↓↓↓

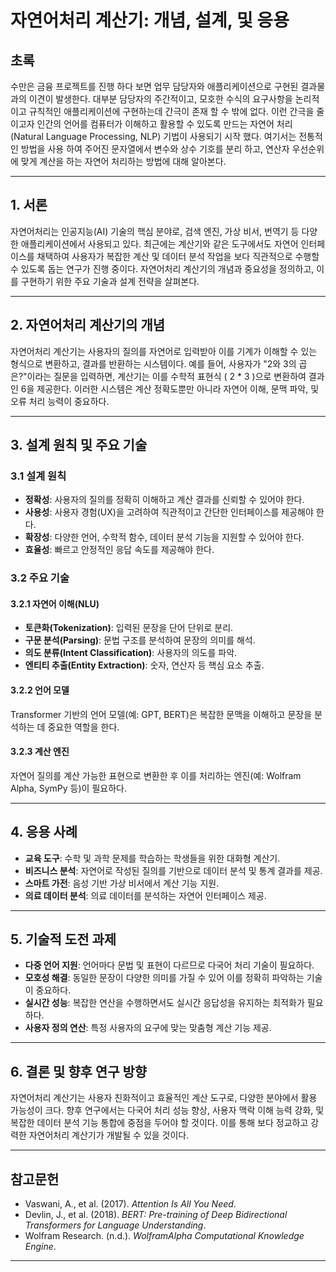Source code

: # 자연어처리 계산기: 개념, 설계, 및 응용

## 초록
수만은 금융 프로젝트를 진행 하다 보면 업무 담당자와 애플리케이션으로 구현된 결과물과의 이견이 발생한다.
대부분 담당자의 주간적이고, 모호한 수식의 요구사항을 논리적이고 규칙적인 애플리케이션에 구현하는데 간극이 존재 할 수 밖에 없다.
이런 간극을 줄이고자 인간의 언어를 컴퓨터가 이해하고 활용할 수 있도록 만드는 자연어 처리(Natural Language Processing, NLP) 기법이 사용되기 시작 했다.
여기서는 전통적인 방법을 사용 하여 주어진 문자열에서 변수와 상수 기호를 분리 하고, 연산자 우선순위에 맞게 계산을 하는 자연어 처리하는 방법에 대해 알아본다.

---

## 1. 서론
자연어처리는 인공지능(AI) 기술의 핵심 분야로, 검색 엔진, 가상 비서, 번역기 등 다양한 애플리케이션에서 사용되고 있다. 최근에는 계산기와 같은 도구에서도 자연어 인터페이스를 채택하여 사용자가 복잡한 계산 및 데이터 분석 작업을 보다 직관적으로 수행할 수 있도록 돕는 연구가 진행 중이다. 자연어처리 계산기의 개념과 중요성을 정의하고, 이를 구현하기 위한 주요 기술과 설계 전략을 살펴본다.

---

## 2. 자연어처리 계산기의 개념
자연어처리 계산기는 사용자의 질의를 자연어로 입력받아 이를 기계가 이해할 수 있는 형식으로 변환하고, 결과를 반환하는 시스템이다. 예를 들어, 사용자가 "2와 3의 곱은?"이라는 질문을 입력하면, 계산기는 이를 수학적 표현식 \( 2 * 3 \)으로 변환하여 결과인 6을 제공한다. 이러한 시스템은 계산 정확도뿐만 아니라 자연어 이해, 문맥 파악, 및 오류 처리 능력이 중요하다.

---

## 3. 설계 원칙 및 주요 기술
### 3.1 설계 원칙
- **정확성**: 사용자의 질의를 정확히 이해하고 계산 결과를 신뢰할 수 있어야 한다.
- **사용성**: 사용자 경험(UX)을 고려하여 직관적이고 간단한 인터페이스를 제공해야 한다.
- **확장성**: 다양한 언어, 수학적 함수, 데이터 분석 기능을 지원할 수 있어야 한다.
- **효율성**: 빠르고 안정적인 응답 속도를 제공해야 한다.

### 3.2 주요 기술
#### 3.2.1 자연어 이해(NLU)
- **토큰화(Tokenization)**: 입력된 문장을 단어 단위로 분리.
- **구문 분석(Parsing)**: 문법 구조를 분석하여 문장의 의미를 해석.
- **의도 분류(Intent Classification)**: 사용자의 의도를 파악.
- **엔티티 추출(Entity Extraction)**: 숫자, 연산자 등 핵심 요소 추출.

#### 3.2.2 언어 모델
Transformer 기반의 언어 모델(예: GPT, BERT)은 복잡한 문맥을 이해하고 문장을 분석하는 데 중요한 역할을 한다. 

#### 3.2.3 계산 엔진
자연어 질의를 계산 가능한 표현으로 변환한 후 이를 처리하는 엔진(예: Wolfram Alpha, SymPy 등)이 필요하다.

---

## 4. 응용 사례
- **교육 도구**: 수학 및 과학 문제를 학습하는 학생들을 위한 대화형 계산기.
- **비즈니스 분석**: 자연어로 작성된 질의를 기반으로 데이터 분석 및 통계 결과를 제공.
- **스마트 가전**: 음성 기반 가상 비서에서 계산 기능 지원.
- **의료 데이터 분석**: 의료 데이터를 분석하는 자연어 인터페이스 제공.

---

## 5. 기술적 도전 과제
- **다중 언어 지원**: 언어마다 문법 및 표현이 다르므로 다국어 처리 기술이 필요하다.
- **모호성 해결**: 동일한 문장이 다양한 의미를 가질 수 있어 이를 정확히 파악하는 기술이 중요하다.
- **실시간 성능**: 복잡한 연산을 수행하면서도 실시간 응답성을 유지하는 최적화가 필요하다.
- **사용자 정의 연산**: 특정 사용자의 요구에 맞는 맞춤형 계산 기능 제공.

---

## 6. 결론 및 향후 연구 방향
자연어처리 계산기는 사용자 친화적이고 효율적인 계산 도구로, 다양한 분야에서 활용 가능성이 크다. 향후 연구에서는 다국어 처리 성능 향상, 사용자 맥락 이해 능력 강화, 및 복잡한 데이터 분석 기능 통합에 중점을 두어야 할 것이다. 이를 통해 보다 정교하고 강력한 자연어처리 계산기가 개발될 수 있을 것이다.

---

## 참고문헌
- Vaswani, A., et al. (2017). *Attention Is All You Need*. 
- Devlin, J., et al. (2018). *BERT: Pre-training of Deep Bidirectional Transformers for Language Understanding*. 
- Wolfram Research. (n.d.). *WolframAlpha Computational Knowledge Engine*.

---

↑↑↑

PROBLEM DETAILS:
Could you return all lines from the records that include the word "사용자가"?

OUTPUT BELOW:
자연어처리는 인공지능(AI) 기술의 핵심 분야로, 검색 엔진, 가상 비서, 번역기 등 다양한 애플리케이션에서 사용되고 있다. 최근에는 계산기와 같은 도구에서도 자연어 인터페이스를 채택하여 사용자가 복잡한 계산 및 데이터 분석 작업을 보다 직관적으로 수행할 수 있도록 돕는 연구가 진행 중이다. 자연어처리 계산기의 개념과 중요성을 정의하고, 이를 구현하기 위한 주요 기술과 설계 전략을 살펴본다.
자연어처리 계산기는 사용자의 질의를 자연어로 입력받아 이를 기계가 이해할 수 있는 형식으로 변환하고, 결과를 반환하는 시스템이다. 예를 들어, 사용자가 "2와 3의 곱은?"이라는 질문을 입력하면, 계산기는 이를 수학적 표현식 \( 2 * 3 \)으로 변환하여 결과인 6을 제공한다. 이러한 시스템은 계산 정확도뿐만 아니라 자연어 이해, 문맥 파악, 및 오류 처리 능력이 중요하다.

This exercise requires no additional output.